Not only did Carolyn introduce me to a life of writing and reading she had provided me with a map for a full and creative life, one enriched by friendships across the span of the creative arts. Carolyn also taught me a thing or two about loyalty in friendship. I recall making a disparaging remark about one of the later novels of Reynolds Price. Carolyn quickly "shushed" me and stated that Reynolds was a friend and, although I might not have liked the novel, she was not interested in hearing any of my negative comments.

There was a turning point in our relationship in 1992. My brother Joseph called and told me he was HIV positive—at that time a certain death sentence. My response was a poem entitled "Swimming Past Iceland." I honed the poem over a period of a few months then sent what I thought a finished poem to Carolyn. She returned the poem with the opening line cleanly marked through, at the bottom in her neat printing, "Jackson, dear, you've written a perfect poem" I was almost 40 and I had been working on writing the perfect poem or at least an approximation of a finished poem for 17 years.
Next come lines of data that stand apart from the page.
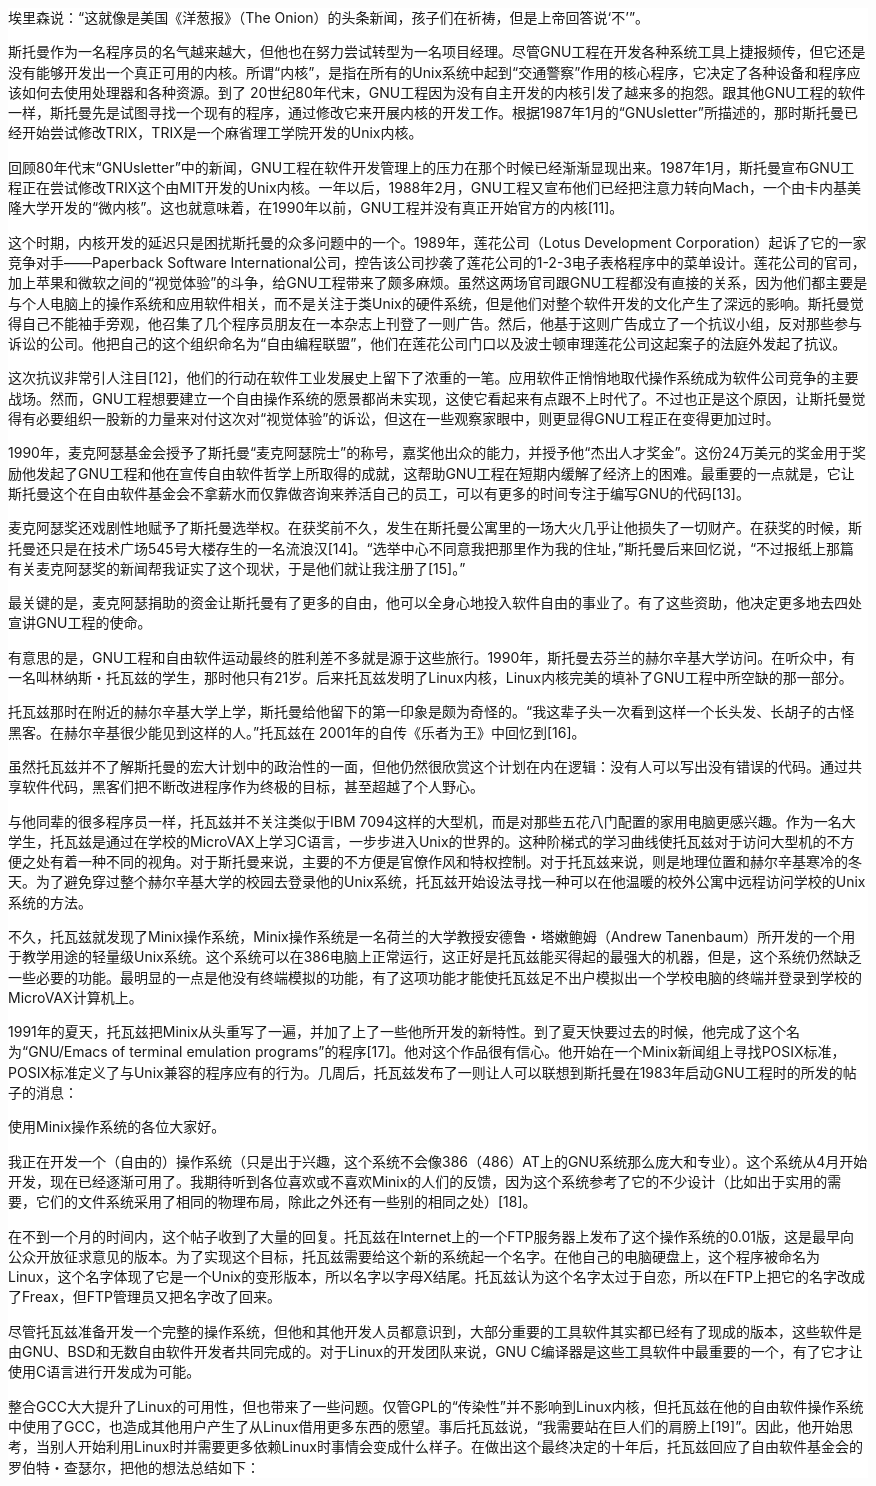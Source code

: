 埃里森说：“这就像是美国《洋葱报》（The Onion）的头条新闻，孩子们在祈祷，但是上帝回答说‘不’”。

斯托曼作为一名程序员的名气越来越大，但他也在努力尝试转型为一名项目经理。尽管GNU工程在开发各种系统工具上捷报频传，但它还是没有能够开发出一个真正可用的内核。所谓“内核”，是指在所有的Unix系统中起到“交通警察”作用的核心程序，它决定了各种设备和程序应该如何去使用处理器和各种资源。到了 20世纪80年代末，GNU工程因为没有自主开发的内核引发了越来多的抱怨。跟其他GNU工程的软件一样，斯托曼先是试图寻找一个现有的程序，通过修改它来开展内核的开发工作。根据1987年1月的“GNUsletter”所描述的，那时斯托曼已经开始尝试修改TRIX，TRIX是一个麻省理工学院开发的Unix内核。

回顾80年代末“GNUsletter”中的新闻，GNU工程在软件开发管理上的压力在那个时候已经渐渐显现出来。1987年1月，斯托曼宣布GNU工程正在尝试修改TRIX这个由MIT开发的Unix内核。一年以后，1988年2月，GNU工程又宣布他们已经把注意力转向Mach，一个由卡内基美隆大学开发的“微内核”。这也就意味着，在1990年以前，GNU工程并没有真正开始官方的内核\[11]。

这个时期，内核开发的延迟只是困扰斯托曼的众多问题中的一个。1989年，莲花公司（Lotus Development Corporation）起诉了它的一家竞争对手——Paperback Software International公司，控告该公司抄袭了莲花公司的1-2-3电子表格程序中的菜单设计。莲花公司的官司，加上苹果和微软之间的“视觉体验”的斗争，给GNU工程带来了颇多麻烦。虽然这两场官司跟GNU工程都没有直接的关系，因为他们都主要是与个人电脑上的操作系统和应用软件相关，而不是关注于类Unix的硬件系统，但是他们对整个软件开发的文化产生了深远的影响。斯托曼觉得自己不能袖手旁观，他召集了几个程序员朋友在一本杂志上刊登了一则广告。然后，他基于这则广告成立了一个抗议小组，反对那些参与诉讼的公司。他把自己的这个组织命名为“自由编程联盟”，他们在莲花公司门口以及波士顿审理莲花公司这起案子的法庭外发起了抗议。

这次抗议非常引人注目\[12]，他们的行动在软件工业发展史上留下了浓重的一笔。应用软件正悄悄地取代操作系统成为软件公司竞争的主要战场。然而，GNU工程想要建立一个自由操作系统的愿景都尚未实现，这使它看起来有点跟不上时代了。不过也正是这个原因，让斯托曼觉得有必要组织一股新的力量来对付这次对“视觉体验”的诉讼，但这在一些观察家眼中，则更显得GNU工程正在变得更加过时。

1990年，麦克阿瑟基金会授予了斯托曼“麦克阿瑟院士”的称号，嘉奖他出众的能力，并授予他“杰出人才奖金”。这份24万美元的奖金用于奖励他发起了GNU工程和他在宣传自由软件哲学上所取得的成就，这帮助GNU工程在短期内缓解了经济上的困难。最重要的一点就是，它让斯托曼这个在自由软件基金会不拿薪水而仅靠做咨询来养活自己的员工，可以有更多的时间专注于编写GNU的代码\[13]。

麦克阿瑟奖还戏剧性地赋予了斯托曼选举权。在获奖前不久，发生在斯托曼公寓里的一场大火几乎让他损失了一切财产。在获奖的时候，斯托曼还只是在技术广场545号大楼存生的一名流浪汉\[14]。“选举中心不同意我把那里作为我的住址，”斯托曼后来回忆说，“不过报纸上那篇有关麦克阿瑟奖的新闻帮我证实了这个现状，于是他们就让我注册了\[15]。”

最关键的是，麦克阿瑟捐助的资金让斯托曼有了更多的自由，他可以全身心地投入软件自由的事业了。有了这些资助，他决定更多地去四处宣讲GNU工程的使命。

有意思的是，GNU工程和自由软件运动最终的胜利差不多就是源于这些旅行。1990年，斯托曼去芬兰的赫尔辛基大学访问。在听众中，有一名叫林纳斯・托瓦兹的学生，那时他只有21岁。后来托瓦兹发明了Linux内核，Linux内核完美的填补了GNU工程中所空缺的那一部分。

托瓦兹那时在附近的赫尔辛基大学上学，斯托曼给他留下的第一印象是颇为奇怪的。“我这辈子头一次看到这样一个长头发、长胡子的古怪黑客。在赫尔辛基很少能见到这样的人。”托瓦兹在 2001年的自传《乐者为王》中回忆到\[16]。

虽然托瓦兹并不了解斯托曼的宏大计划中的政治性的一面，但他仍然很欣赏这个计划在内在逻辑：没有人可以写出没有错误的代码。通过共享软件代码，黑客们把不断改进程序作为终极的目标，甚至超越了个人野心。

与他同辈的很多程序员一样，托瓦兹并不关注类似于IBM 7094这样的大型机，而是对那些五花八门配置的家用电脑更感兴趣。作为一名大学生，托瓦兹是通过在学校的MicroVAX上学习C语言，一步步进入Unix的世界的。这种阶梯式的学习曲线使托瓦兹对于访问大型机的不方便之处有着一种不同的视角。对于斯托曼来说，主要的不方便是官僚作风和特权控制。对于托瓦兹来说，则是地理位置和赫尔辛基寒冷的冬天。为了避免穿过整个赫尔辛基大学的校园去登录他的Unix系统，托瓦兹开始设法寻找一种可以在他温暖的校外公寓中远程访问学校的Unix系统的方法。

不久，托瓦兹就发现了Minix操作系统，Minix操作系统是一名荷兰的大学教授安德鲁・塔嫩鲍姆（Andrew Tanenbaum）所开发的一个用于教学用途的轻量级Unix系统。这个系统可以在386电脑上正常运行，这正好是托瓦兹能买得起的最强大的机器，但是，这个系统仍然缺乏一些必要的功能。最明显的一点是他没有终端模拟的功能，有了这项功能才能使托瓦兹足不出户模拟出一个学校电脑的终端并登录到学校的MicroVAX计算机上。

1991年的夏天，托瓦兹把Minix从头重写了一遍，并加了上了一些他所开发的新特性。到了夏天快要过去的时候，他完成了这个名为“GNU/Emacs of terminal emulation programs”的程序\[17]。他对这个作品很有信心。他开始在一个Minix新闻组上寻找POSIX标准，POSIX标准定义了与Unix兼容的程序应有的行为。几周后，托瓦兹发布了一则让人可以联想到斯托曼在1983年启动GNU工程时的所发的帖子的消息：

使用Minix操作系统的各位大家好。

我正在开发一个（自由的）操作系统（只是出于兴趣，这个系统不会像386（486）AT上的GNU系统那么庞大和专业）。这个系统从4月开始开发，现在已经逐渐可用了。我期待听到各位喜欢或不喜欢Minix的人们的反馈，因为这个系统参考了它的不少设计（比如出于实用的需要，它们的文件系统采用了相同的物理布局，除此之外还有一些别的相同之处）\[18]。

在不到一个月的时间内，这个帖子收到了大量的回复。托瓦兹在Internet上的一个FTP服务器上发布了这个操作系统的0.01版，这是最早向公众开放征求意见的版本。为了实现这个目标，托瓦兹需要给这个新的系统起一个名字。在他自己的电脑硬盘上，这个程序被命名为Linux，这个名字体现了它是一个Unix的变形版本，所以名字以字母X结尾。托瓦兹认为这个名字太过于自恋，所以在FTP上把它的名字改成了Freax，但FTP管理员又把名字改了回来。

尽管托瓦兹准备开发一个完整的操作系统，但他和其他开发人员都意识到，大部分重要的工具软件其实都已经有了现成的版本，这些软件是由GNU、BSD和无数自由软件开发者共同完成的。对于Linux的开发团队来说，GNU C编译器是这些工具软件中最重要的一个，有了它才让使用C语言进行开发成为可能。

整合GCC大大提升了Linux的可用性，但也带来了一些问题。仅管GPL的“传染性”并不影响到Linux内核，但托瓦兹在他的自由软件操作系统中使用了GCC，也造成其他用户产生了从Linux借用更多东西的愿望。事后托瓦兹说，“我需要站在巨人们的肩膀上\[19]”。因此，他开始思考，当别人开始利用Linux时并需要更多依赖Linux时事情会变成什么样子。在做出这个最终决定的十年后，托瓦兹回应了自由软件基金会的罗伯特・查瑟尔，把他的想法总结如下：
It was a path I started in Chapel Hill under Carolyn's careful tutelage. The Chapel Hill experience enriched because she encouraged me to take a seminar with Jerome "Sandy" Seaton, and another with Louis Lipsitz. She also encouraged me to work with William Harmon who took over her seminars when she departed in the spring of 1975 to teach at the University of Ohio, Athens campus.

I have become unstuck in time to recall singular moments of a remarkable teacher. One who championed Flaubert's idea of "le mot juste" and also championed the ability to read one's work aloud and with meaning. Carolyn also thought it important that significant works of poetry be retained as long as possible in one's memory, making the games of recitation more significant in retrospective. Now our friendship has been reduced to brief visits and many, many cards; cards which often simply read, "saw this, thought of you, always with great love."